Des chercheurs explorent les liens entre l'inflammation et le cancer du sein

Par : Jean Hamann
Les marqueurs inflammatoires joueraient un rôle dans le développement du cancer du sein par l'intermédiaire de la densité mammaire, suggère une étude menée par l'équipe de Caroline Diorio.
Les marqueurs inflammatoires joueraient un rôle dans le développement du cancer du sein par l'intermédiaire de la densité mammaire, suggère une étude menée par l'équipe de Caroline Diorio.
De plus en plus d'études suggèrent que l'apparition et l'évolution du cancer du sein dépendent de processus inflammatoires qui peuvent être exacerbés par certaines molécules causant des stress oxydatifs. De là à penser que la consommation d'aliments ou de suppléments contenant des antioxydants pourrait réduire le risque d'inflammation, et éventuellement le risque de cancer du sein, il n'y avait qu'un pas que l'équipe de Caroline Diorio n'a pas voulu franchir avant de soumettre l'idée à l'épreuve du feu.

Pour ce faire, la professeure de la Faculté de médecine, également chercheuse au CHU de Québec-Université Laval, et ses collaborateurs ont mesuré l'expression d'une dizaine de marqueurs inflammatoires dans des échantillons de tissu mammaire sain provenant de 160 femmes qui avaient subi une chirurgie pour un cancer du sein. À l'aide d'un questionnaire portant sur les habitudes alimentaires, les chercheurs ont estimé la quantité d'antioxydants, entre autres de vitamine C, de vitamine E, de bêta-carotène, de lycopènes, de sélénium et de zinc, consommés par chaque participante, sous forme d'aliments ou de suppléments, dans l'année précédant la chirurgie.
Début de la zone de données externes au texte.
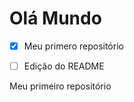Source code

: # Olá Mundo
- [x] Meu primero repositório
  
- [ ] Edição do README
  
  
 Meu primeiro repositório 
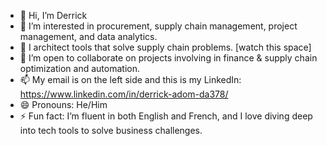 - 👋 Hi, I’m Derrick
- 👀 I’m interested in procurement, supply chain management, project management, and data analytics.
- 🌱 I architect tools that solve supply chain problems. [watch this space]
- 💞️ I’m open to collaborate on projects involving in finance & supply chain optimization and automation.
- 📫 My email is on the left side and this is my LinkedIn: https://www.linkedin.com/in/derrick-adom-da378/
- 😄 Pronouns: He/Him
- ⚡ Fun fact: I’m fluent in both English and French, and I love diving deep into tech tools to solve business challenges.

<!---
puredreezy/puredreezy is a ✨ special ✨ repository because its `README.md` (this file) appears on your GitHub profile.
You can click the Preview link to take a look at your changes.
--->
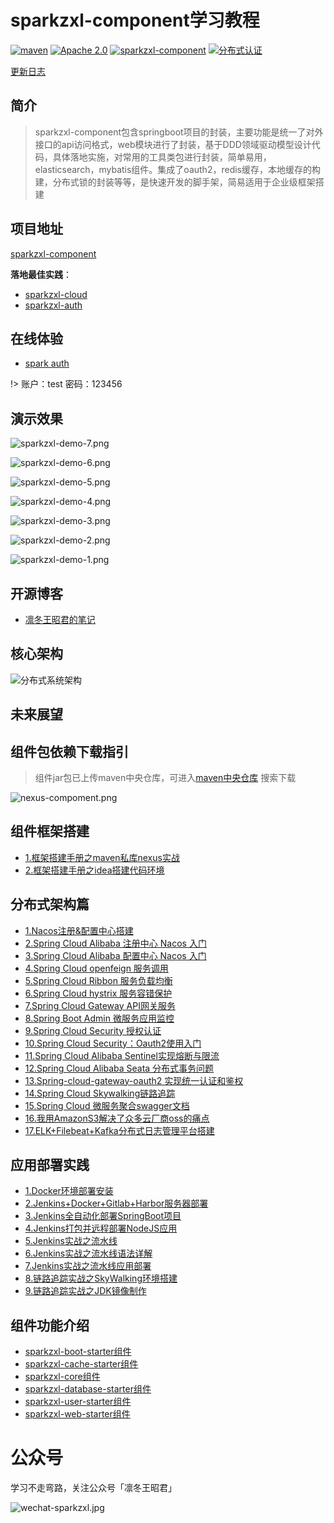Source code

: # sparkzxl-component学习教程

<p>
<a href="https://search.maven.org/search?q=sparkzxl"><img src="https://img.shields.io/badge/maven-1.1-blue" alt="maven"></a>
<a href="https://www.apache.org/licenses/"><img src="https://img.shields.io/badge/license-Apache%202.0-blue" alt="Apache 2.0"></a>
<a href="https://github.com/sparkzxl/sparkzxl-component"><img src="https://img.shields.io/badge/组件-sparkzxl--component-orange" alt="sparkzxl-component"></a>
<a href="https://github.com/sparkzxl/sparkzxl-auth"><img src="https://img.shields.io/badge/分布式认证-sparkzxl--auth-success" alt="分布式认证"></a>
</p>

[更新日志](docs/forward/CHANGELOG.md)

## 简介

> sparkzxl-component包含springboot项目的封装，主要功能是统一了对外接口的api访问格式，web模块进行了封装，基于DDD领域驱动模型设计代码，具体落地实施，对常用的工具类包进行封装，简单易用，elasticsearch，mybatis组件。集成了oauth2，redis缓存，本地缓存的构建，分布式锁的封装等等，是快速开发的脚手架，简易适用于企业级框架搭建

## 项目地址

[sparkzxl-component](https://github.com/sparkzxl/sparkzxl-component.git)

**落地最佳实践**：

- [sparkzxl-cloud](https://github.com/sparkzxl/sparkzxl-cloud.git)
- [sparkzxl-auth](https://github.com/sparkzxl/sparkzxl-auth.git)

## 在线体验

- [spark auth](http://119.45.182.28:3000/login)

!> 账户：test 密码：123456

## 演示效果

![sparkzxl-demo-7.png](https://oss.sparksys.top/images/sparkzxl-demo-7.png)

![sparkzxl-demo-6.png](https://oss.sparksys.top/images/sparkzxl-demo-6.png)

![sparkzxl-demo-5.png](https://oss.sparksys.top/images/sparkzxl-demo-5.png)

![sparkzxl-demo-4.png](https://oss.sparksys.top/images/sparkzxl-demo-4.png)

![sparkzxl-demo-3.png](https://oss.sparksys.top/images/sparkzxl-demo-3.png)

![sparkzxl-demo-2.png](https://oss.sparksys.top/images/sparkzxl-demo-2.png)

![sparkzxl-demo-1.png](https://oss.sparksys.top/images/sparkzxl-demo-1.png)

## 开源博客

- [凛冬王昭君的笔记](https://www.sparksys.top)

## 核心架构

![分布式系统架构](https://oss.sparksys.top/sparkzxl-component/distributed-architecture.jpg)

## 未来展望

## 组件包依赖下载指引

> 组件jar包已上传maven中央仓库，可进入[maven中央仓库](https://search.maven.org/) 搜索下载

![nexus-compoment.png](https://oss.sparksys.top/sparkzxl-component/nexus-compoment.png)

## 组件框架搭建

- [1.框架搭建手册之maven私库nexus实战](docs/forward/framework/框架搭建手册之maven私库nexus实战.md)
- [2.框架搭建手册之idea搭建代码环境](docs/forward/framework/框架搭建手册之idea搭建代码环境.md)

## 分布式架构篇

- [1.Nacos注册&配置中心搭建](docs/forward/distributed/分布式架构之Nacos注册&配置中心搭建.md)
- [2.Spring Cloud Alibaba 注册中心 Nacos 入门](docs/forward/distributed/分布式架构之SpringCloudAlibaba注册中心Nacos入门.md)
- [3.Spring Cloud Alibaba 配置中心 Nacos 入门](docs/forward/distributed/分布式架构之SpringCloudAlibaba配置中心Nacos入门.md)
- [4.Spring Cloud openfeign 服务调用](docs/forward/222)
- [5.Spring Cloud Ribbon 服务负载均衡](docs/forward/222)
- [6.Spring Cloud hystrix 服务容错保护](docs/forward/222)
- [7.Spring Cloud Gateway API网关服务](docs/forward/222)
- [8.Spring Boot Admin 微服务应用监控](docs/forward/222)
- [9.Spring Cloud Security 授权认证](docs/forward/222)
- [10.Spring Cloud Security：Oauth2使用入门](docs/forward/222)
- [11.Spring Cloud Alibaba Sentinel实现熔断与限流](docs/forward/222)
- [12.Spring Cloud Alibaba Seata 分布式事务问题](docs/forward/222)
- [13.Spring-cloud-gateway-oauth2 实现统一认证和鉴权](docs/forward/222)
- [14.Spring Cloud Skywalking链路追踪](docs/forward/222)
- [15.Spring Cloud 微服务聚合swagger文档](docs/forward/222)
- [16.我用AmazonS3解决了众多云厂商oss的痛点](docs/forward/distributed/我用AmazonS3解决了众多云厂商oss的痛点.md)
- [17.ELK+Filebeat+Kafka分布式日志管理平台搭建](docs/forward/distributed/分布式架构之ELK+Filebeat+Kafka分布式日志管理平台搭建.md)

## 应用部署实践

- [1.Docker环境部署安装](docs/forward/deploy/Docker环境部署安装.md)
- [2.Jenkins+Docker+Gitlab+Harbor服务器部署](docs/forward/deploy/Jenkins+Docker+Gitlab+Harbor服务器部署.md)
- [3.Jenkins全自动化部署SpringBoot项目](docs/forward/deploy/Jenkins全自动化部署SpringBoot项目.md)
- [4.Jenkins打包并远程部署NodeJS应用](docs/forward/deploy/Jenkins打包并远程部署NodeJS应用.md)
- [5.Jenkins实战之流水线](docs/forward/deploy/Jenkins实战之流水线.md)
- [6.Jenkins实战之流水线语法详解](docs/forward/deploy/Jenkins实战之流水线语法详解.md)
- [7.Jenkins实战之流水线应用部署](docs/forward/deploy/Jenkins实战之流水线应用部署.md)
- [8.链路追踪实战之SkyWalking环境搭建](docs/forward/distributed/链路追踪实战之SkyWalking环境搭建.md)
- [9.链路追踪实战之JDK镜像制作](docs/forward/distributed/链路追踪实战之JDK镜像制作.md)

## 组件功能介绍

- [sparkzxl-boot-starter组件](docs/forward/component/sparkzxl-boot.md)
- [sparkzxl-cache-starter组件](docs/forward/component/sparkzxl-cache.md)
- [sparkzxl-core组件](docs/forward/component/sparkzxl-core.md)
- [sparkzxl-database-starter组件](docs/forward/component/sparkzxl-database.md)
- [sparkzxl-user-starter组件](docs/forward/component/sparkzxl-user.md)
- [sparkzxl-web-starter组件](docs/forward/component/sparkzxl-web.md)

# 公众号

学习不走弯路，关注公众号「凛冬王昭君」

![wechat-sparkzxl.jpg](https://oss.sparksys.top/sparkzxl-component/wechat-sparkzxl.jpg)
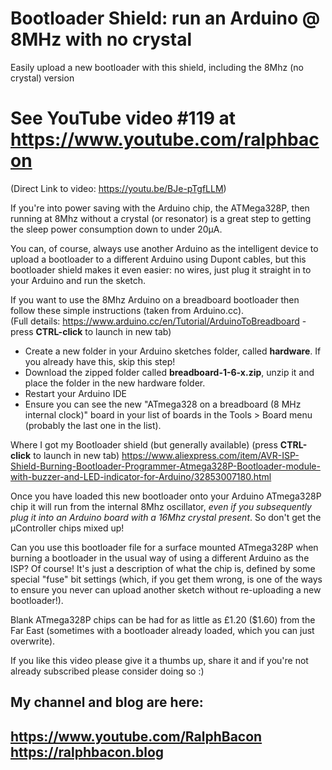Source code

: # Bootloader Shield: run an Arduino @ 8MHz with no crystal

Easily upload a new bootloader with this shield, including the 8Mhz (no crystal) version

# See YouTube video #119 at https://www.youtube.com/ralphbacon  
(Direct Link to video: https://youtu.be/BJe-pTgfLLM)

If you're into power saving with the Arduino chip, the ATMega328P, then running at 8Mhz without a crystal (or resonator) is a great step to getting the sleep power consumption down to under 20µA.

You can, of course, always use another Arduino as the intelligent device to upload a bootloader to a different Arduino using Dupont cables, but this bootloader shield makes it even easier: no wires, just plug it straight in to your Arduino and run the sketch.

If you want to use the 8Mhz Arduino on a breadboard bootloader then follow these simple instructions (taken from Arduino.cc).  
(Full details: https://www.arduino.cc/en/Tutorial/ArduinoToBreadboard - press **CTRL-click** to launch in new tab)

- Create a new folder in your Arduino sketches folder, called **hardware**. If you already have this, skip this step!
- Download the zipped folder called **breadboard-1-6-x.zip**, unzip it and place the folder in the new hardware folder.
- Restart your Arduino IDE 
- Ensure you can see the new "ATmega328 on a breadboard (8 MHz internal clock)" board in your list of boards in the Tools > Board menu (probably the last one in the list).

Where I got my Bootloader shield (but generally available) (press **CTRL-click** to launch in new tab)
https://www.aliexpress.com/item/AVR-ISP-Shield-Burning-Bootloader-Programmer-Atmega328P-Bootloader-module-with-buzzer-and-LED-indicator-for-Arduino/32853007180.html

Once you have loaded this new bootloader onto your Arduino ATmega328P chip it will run from the internal 8Mhz oscillator, _even if you subsequently plug it into an Arduino board with a 16Mhz crystal present_. So don't get the µController chips mixed up!

Can you use this bootloader file for a surface mounted ATmega328P when burning a bootloader in the usual way of using a different Arduino as the ISP? Of course! It's just a description of what the chip is, defined by some special "fuse" bit settings (which, if you get them wrong, is one of the ways to ensure you never can upload another sketch without re-uploading a new bootloader!).

Blank ATmega328P chips can be had for as little as £1.20 ($1.60) from the Far East (sometimes with a bootloader already loaded, which you can just overwrite).

If you like this video please give it a thumbs up, share it and if you're not already subscribed please consider doing so :)

My channel and blog are here:  
------------------------------------------------------------------  
https://www.youtube.com/RalphBacon  
https://ralphbacon.blog  
------------------------------------------------------------------  
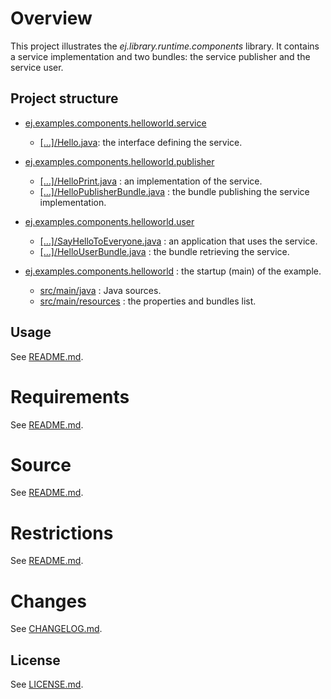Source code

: # Overview
This project illustrates the _ej.library.runtime.components_ library.
It contains a service implementation and two bundles: the service publisher and the service user.

## Project structure
- [ej.examples.components.helloworld.service](ej.examples.components.helloworld.service) 
	- [[…]/Hello.java](ej.examples.components.helloworld.service/src/main/java/ej/examples/components/helloworld/service/Hello.java): the interface defining the service.

- [ej.examples.components.helloworld.publisher](ej.examples.components.helloworld.publisher)
	- [[…]/HelloPrint.java](ej.examples.components.helloworld.publisher/src/main/java/ej/examples/components/helloworld/publisher/HelloPrint.java) : an implementation of the service.
	- [[…]/HelloPublisherBundle.java](ej.examples.components.helloworld.publisher/src/main/java/ej/examples/components/helloworld/publisher/HelloPublisherBundle.java) : the bundle publishing the service implementation.
	
- [ej.examples.components.helloworld.user](ej.examples.components.helloworld.user)
	- [[…]/SayHelloToEveryone.java](ej.examples.components.helloworld.user/src/main/java/ej/examples/components/helloworld/user/SayHelloToEveryone.java) : an application that uses the service.
	- [[…]/HelloUserBundle.java](ej.examples.components.helloworld.user/src/main/java/ej/examples/components/helloworld/user/HelloUserBundle.java) : the bundle retrieving the service.
	
- [ej.examples.components.helloworld](ej.examples.components.helloworld) : the startup (main) of the example.
	- [src/main/java](ej.examples.components.helloworld/src/main/java) : Java sources.
	- [src/main/resources](ej.examples.components.helloworld/src/main/resources) : the properties and bundles list.

  
## Usage
See [README.md](ej.examples.components.helloWorld/README.md).

# Requirements
See [README.md](ej.examples.components.helloWorld/README.md).

# Source
See [README.md](ej.examples.components.helloWorld/README.md).

# Restrictions
See [README.md](ej.examples.components.helloWorld/README.md).

# Changes
See [CHANGELOG.md](CHANGELOG.md).

## License
See [LICENSE.md](LICENSE.md).
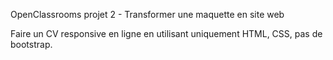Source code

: OpenClassrooms projet 2 - Transformer une maquette en site web

Faire un CV responsive en ligne en utilisant uniquement HTML, CSS, pas de bootstrap.
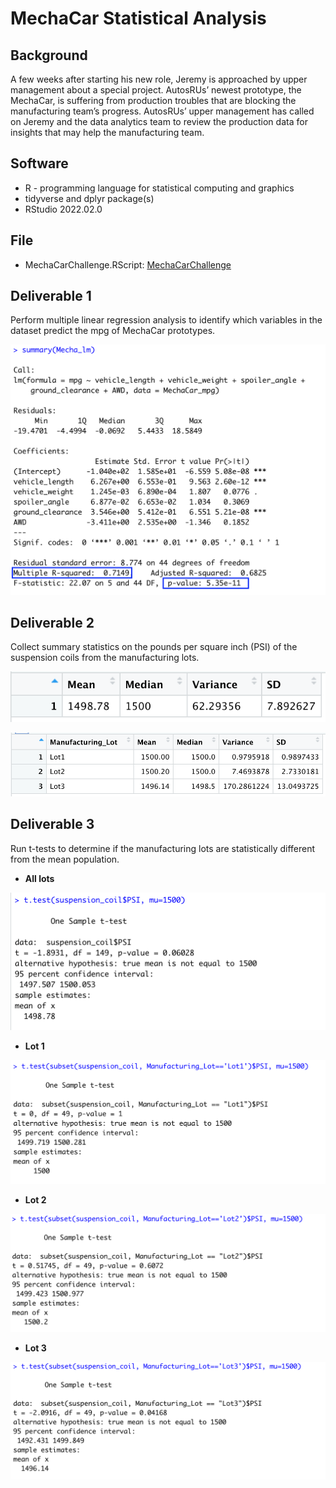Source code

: # MechaCar Statistical Analysis

## Background

A few weeks after starting his new role, Jeremy is approached by upper management about a special project. AutosRUs’ newest prototype, the MechaCar, is suffering from production troubles that are blocking the manufacturing team’s progress. AutosRUs’ upper management has called on Jeremy and the data analytics team to review the production data for insights that may help the manufacturing team.

## Software

* R - programming language for statistical computing and graphics
* tidyverse and dplyr package(s)
* RStudio 2022.02.0

## File

* MechaCarChallenge.RScript: [MechaCarChallenge](MechaCarChallenge.RScript.R)

## Deliverable 1

Perform multiple linear regression analysis to identify which variables in the dataset predict the mpg of MechaCar prototypes.

![linear](Images/linear.png)

## Deliverable 2

Collect summary statistics on the pounds per square inch (PSI) of the suspension coils from the manufacturing lots.

![totalsummary](Images/totalsummary.png)

![lotsummary](Images/lotsummary.png)

## Deliverable 3

Run t-tests to determine if the manufacturing lots are statistically different from the mean population.

* **All lots**

![lots](Images/lots.png)

* **Lot 1**

![lot1](Images/lot1.png)

* **Lot 2**

![lot2](Images/lot2.png)

* **Lot 3**

![lot3](Images/lot3.png)

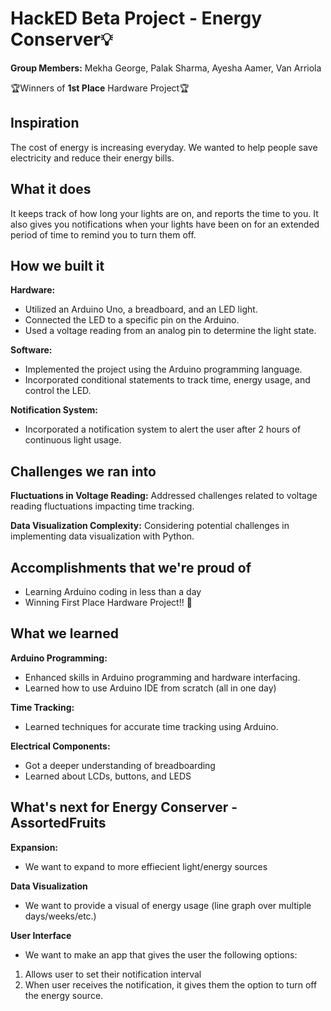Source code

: # HackED Beta Project - Energy Conserver💡
**Group Members:** Mekha George, Palak Sharma, Ayesha Aamer, Van Arriola

🏆Winners of **1st Place** Hardware Project🏆
## Inspiration
The cost of energy is increasing everyday. We wanted to help people save electricity and reduce their energy bills. 

## What it does
It keeps track of how long your lights are on, and reports the time to you. It also gives you notifications when your lights have been on for an extended period of time to remind you to turn them off. 

## How we built it
**Hardware:**
- Utilized an Arduino Uno, a breadboard, and an LED light.
- Connected the LED to a specific pin on the Arduino.
- Used a voltage reading from an analog pin to determine the light state.

**Software:**
- Implemented the project using the Arduino programming language.
- Incorporated conditional statements to track time, energy usage, and control the LED.

**Notification System:**
- Incorporated a notification system to alert the user after 2 hours of continuous light usage.

## Challenges we ran into
**Fluctuations in Voltage Reading:**
Addressed challenges related to voltage reading fluctuations impacting time tracking.

**Data Visualization Complexity:**
Considering potential challenges in implementing data visualization with Python.

## Accomplishments that we're proud of
- Learning Arduino coding in less than a day
- Winning First Place Hardware Project!! 🥳

## What we learned
**Arduino Programming:**
- Enhanced skills in Arduino programming and hardware interfacing.
- Learned how to use Arduino IDE from scratch (all in one day)

**Time Tracking:**
- Learned techniques for accurate time tracking using Arduino.

**Electrical Components:**
- Got a deeper understanding of breadboarding
- Learned about LCDs, buttons, and LEDS

## What's next for Energy Conserver - AssortedFruits
**Expansion:**
- We want to expand to more effiecient light/energy sources

**Data Visualization**
- We want to provide a visual of energy usage (line graph over multiple days/weeks/etc.)

**User Interface**
- We want to make an app that gives the user the following options:
1. Allows user to set their notification interval
2. When user receives the notification, it gives them the option to turn off the energy source.
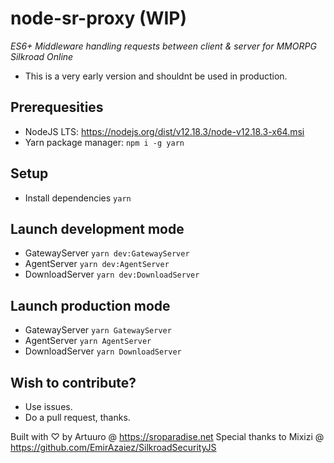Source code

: # node-sr-proxy (WIP)
_ES6+ Middleware handling requests between client & server for MMORPG Silkroad Online_
- This is a very early version and shouldnt be used in production.
## Prerequesities
- NodeJS LTS: https://nodejs.org/dist/v12.18.3/node-v12.18.3-x64.msi 
- Yarn package manager: `npm i -g yarn`
## Setup
- Install dependencies `yarn`
## Launch development mode
- GatewayServer `yarn dev:GatewayServer`
- AgentServer `yarn dev:AgentServer`
- DownloadServer `yarn dev:DownloadServer`
## Launch production mode
- GatewayServer `yarn GatewayServer`
- AgentServer `yarn AgentServer`
- DownloadServer `yarn DownloadServer`
## Wish to contribute?
- Use issues.
- Do a pull request, thanks.

Built with ♡ by Artuuro @ https://sroparadise.net
Special thanks to Mixizi @ https://github.com/EmirAzaiez/SilkroadSecurityJS
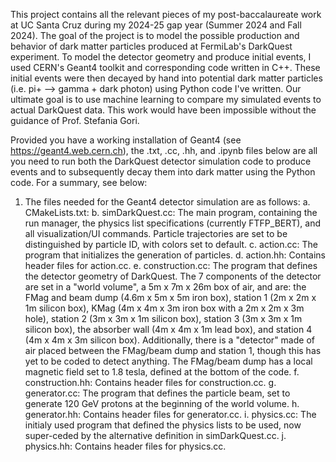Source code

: This project contains all the relevant pieces of my post-baccalaureate work at UC Santa Cruz during my 2024-25 gap year (Summer 2024 and Fall 2024). The goal of the project is to model the possible production and behavior of dark matter particles produced at FermiLab's DarkQuest experiment. To model the detector geometry and produce initial events, I used CERN's Geant4 toolkit and corresponding code written in C++. These initial events were then decayed by hand into potential dark matter particles (i.e. pi+ --> gamma + dark photon) using Python code I've written. Our ultimate goal is to use machine learning to compare my simulated events to actual DarkQuest data. This work would have been impossible without the guidance of Prof. Stefania Gori.

Provided you have a working installation of Geant4 (see https://geant4.web.cern.ch), the .txt, .cc, .hh, and .ipynb files below are all you need to run both the DarkQuest detector simulation code to produce events and to subsequently decay them into dark matter using the Python code. For a summary, see below:

1. The files needed for the Geant4 detector simulation are as follows:
   a. CMakeLists.txt: 
   b. simDarkQuest.cc: The main program, containing the run manager, the physics list specifications (currently FTFP_BERT), and all visualization/UI commands.          Particle trajectories are set to be distinguished by particle ID, with colors set to default.
   c. action.cc: The program that initializes the generation of particles.
   d. action.hh: Contains header files for action.cc.
   e. construction.cc: The program that defines the detector geometry of DarkQuest. The 7 components of the detector are set in a "world volume", a 5m x 7m x 26m       box of air, and are: the FMag and beam dump (4.6m x 5m x 5m iron box), station 1 (2m x 2m x 1m silicon box), KMag (4m x 4m x 3m iron box with a 2m x 2m x         3m hole), station 2 (3m x 3m x 1m silicon box), station 3 (3m x 3m x 1m silicon box), the absorber wall (4m x 4m x 1m lead box), and station 4 (4m x 4m x         3m silicon box). Additionally, there is a "detector" made of air placed between the FMag/beam dump and station 1, though this has yet to be coded to detect       anything. The FMag/beam dump has a local magnetic field set to 1.8 tesla, defined at the bottom of the code.
   f. construction.hh: Contains header files for construction.cc.
   g. generator.cc: The program that defines the particle beam, set to generate 120 GeV protons at the beginning of the world volume.
   h. generator.hh: Contains header files for generator.cc.
   i. physics.cc: The initialy used program that defined the physics lists to be used, now super-ceded by the alternative definition in simDarkQuest.cc.
   j. physics.hh: Contains header files for physics.cc.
Leurs analyses, publiées dans un récent numéro de la revue Integrative Cancer Therapies, révèlent qu'il n'existe pas de relation claire et nette entre l'apport alimentaire en antioxydants et les différents marqueurs inflammatoires du sein. «Dans certains cas, les antioxydants semblent même augmenter l'expression de marqueurs pro-inflammatoires, ce qui est contraire aux prédictions. Les aliments riches en antioxydants ont des bienfaits reconnus pour la santé, mais nos résultats ne nous permettent pas de conclure qu'ils réduisent le risque d'inflammation dans les tissus mammaires», résume la professeur Diorio.

Dans une deuxième étude, les chercheurs ont tourné leur attention vers le lien possible entre la densité mammaire et les marqueurs inflammatoires du sein. «La densité mammaire reflète l'abondance relative des glandes et des canaux dans le tissu mammaire, précise Caroline Diorio. Une hausse de 10% de la densité mammaire se traduit par une augmentation allant de 11 à 30% du risque de cancer du sein.»

Dans un article publié dans Menopause, la professeure Diorio et ses collaborateurs rapportent que la densité mammaire est 30% plus élevée dans le groupe de femmes chez qui l'interleukine-6, un marqueur pro-inflammatoire, dépasse la médiane. En plus, chez les femmes qui ne sont pas ménopausées, trois autres marqueurs pro-inflammatoires sont associés à une élévation des densités mammaires allant de 7% à 17%. «Nos résultats appuient l'hypothèse voulant que les marqueurs inflammatoires jouent un rôle dans le développement du cancer du sein par l'intermédiaire de la densité mammaire, souligne la professeure Diorio. Les marqueurs inflammatoires pourraient donc constituer des cibles intéressantes pour les futures interventions visant la prévention du cancer du sein. Compte tenu des résultats peu probants relatifs aux antioxydants, d'autres nutriments et comportements susceptibles de réduire l'inflammation seront explorés dans des travaux à venir.»

Les premières auteures des deux études sont Danielle Larouche et Mirette Hanna. Les autres signataires en sont Sue-Ling Chang, Simon Jacob, Bernard Têtu, Isabelle Dumas, Michèle Orain, François Sanschagrin, Alexandre Bureau, Brigitte Poirier et Caroline Diorio.